BEGIN

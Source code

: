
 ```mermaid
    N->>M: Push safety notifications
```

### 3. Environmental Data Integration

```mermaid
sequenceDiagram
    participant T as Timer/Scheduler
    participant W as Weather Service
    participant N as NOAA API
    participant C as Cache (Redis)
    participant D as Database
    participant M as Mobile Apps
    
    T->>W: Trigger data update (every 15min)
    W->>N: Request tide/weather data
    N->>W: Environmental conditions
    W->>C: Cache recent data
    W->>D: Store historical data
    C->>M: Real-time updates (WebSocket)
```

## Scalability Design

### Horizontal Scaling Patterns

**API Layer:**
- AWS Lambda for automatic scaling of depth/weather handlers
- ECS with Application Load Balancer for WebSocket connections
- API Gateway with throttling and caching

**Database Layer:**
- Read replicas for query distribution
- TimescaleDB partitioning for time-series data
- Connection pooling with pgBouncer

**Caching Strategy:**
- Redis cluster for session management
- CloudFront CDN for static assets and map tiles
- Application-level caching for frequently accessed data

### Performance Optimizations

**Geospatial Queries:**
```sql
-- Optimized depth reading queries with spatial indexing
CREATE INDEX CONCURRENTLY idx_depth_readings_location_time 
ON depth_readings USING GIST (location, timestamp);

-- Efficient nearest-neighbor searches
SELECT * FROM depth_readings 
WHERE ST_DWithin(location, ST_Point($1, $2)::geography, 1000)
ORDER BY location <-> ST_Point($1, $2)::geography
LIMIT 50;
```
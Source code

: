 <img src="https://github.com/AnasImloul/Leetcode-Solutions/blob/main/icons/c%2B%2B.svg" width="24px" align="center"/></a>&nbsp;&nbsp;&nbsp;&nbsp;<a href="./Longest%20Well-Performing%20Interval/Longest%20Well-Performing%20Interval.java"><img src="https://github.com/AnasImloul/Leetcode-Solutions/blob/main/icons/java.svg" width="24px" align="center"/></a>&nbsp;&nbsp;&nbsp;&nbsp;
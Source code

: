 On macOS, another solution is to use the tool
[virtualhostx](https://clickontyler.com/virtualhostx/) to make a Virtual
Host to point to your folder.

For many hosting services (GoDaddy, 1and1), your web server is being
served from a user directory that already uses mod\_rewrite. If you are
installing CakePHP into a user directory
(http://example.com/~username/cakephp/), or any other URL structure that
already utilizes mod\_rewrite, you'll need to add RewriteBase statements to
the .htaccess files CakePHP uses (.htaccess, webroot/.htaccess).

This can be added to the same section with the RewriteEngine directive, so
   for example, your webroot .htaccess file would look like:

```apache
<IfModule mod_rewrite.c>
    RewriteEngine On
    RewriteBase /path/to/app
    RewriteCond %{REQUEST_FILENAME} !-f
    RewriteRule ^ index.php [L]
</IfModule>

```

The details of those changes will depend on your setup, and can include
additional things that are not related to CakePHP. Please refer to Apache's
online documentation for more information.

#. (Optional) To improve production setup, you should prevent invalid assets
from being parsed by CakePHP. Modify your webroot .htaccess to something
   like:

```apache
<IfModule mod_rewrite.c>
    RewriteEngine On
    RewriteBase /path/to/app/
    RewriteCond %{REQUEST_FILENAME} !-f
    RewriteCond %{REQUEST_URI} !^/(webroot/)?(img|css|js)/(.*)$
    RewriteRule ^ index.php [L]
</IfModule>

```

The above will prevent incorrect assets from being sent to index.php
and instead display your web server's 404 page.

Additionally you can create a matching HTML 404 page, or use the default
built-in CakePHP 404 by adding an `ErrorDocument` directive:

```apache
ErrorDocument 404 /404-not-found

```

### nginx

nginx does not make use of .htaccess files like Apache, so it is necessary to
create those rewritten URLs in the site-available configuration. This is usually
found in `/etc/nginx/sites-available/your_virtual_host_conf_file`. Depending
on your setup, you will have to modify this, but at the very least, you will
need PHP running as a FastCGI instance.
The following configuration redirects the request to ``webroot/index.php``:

END

**Task brief:** Once you find the line with "The above will" in the entries above, output it and each line after it up to and including the line with "on your setup, you", and nothing else.

**Answer for the task:**
The above will prevent incorrect assets from being sent to index.php
and instead display your web server's 404 page.

Additionally you can create a matching HTML 404 page, or use the default
built-in CakePHP 404 by adding an `ErrorDocument` directive:

```apache
ErrorDocument 404 /404-not-found

```

### nginx

nginx does not make use of .htaccess files like Apache, so it is necessary to
create those rewritten URLs in the site-available configuration. This is usually
found in `/etc/nginx/sites-available/your_virtual_host_conf_file`. Depending
on your setup, you will have to modify this, but at the very least, you will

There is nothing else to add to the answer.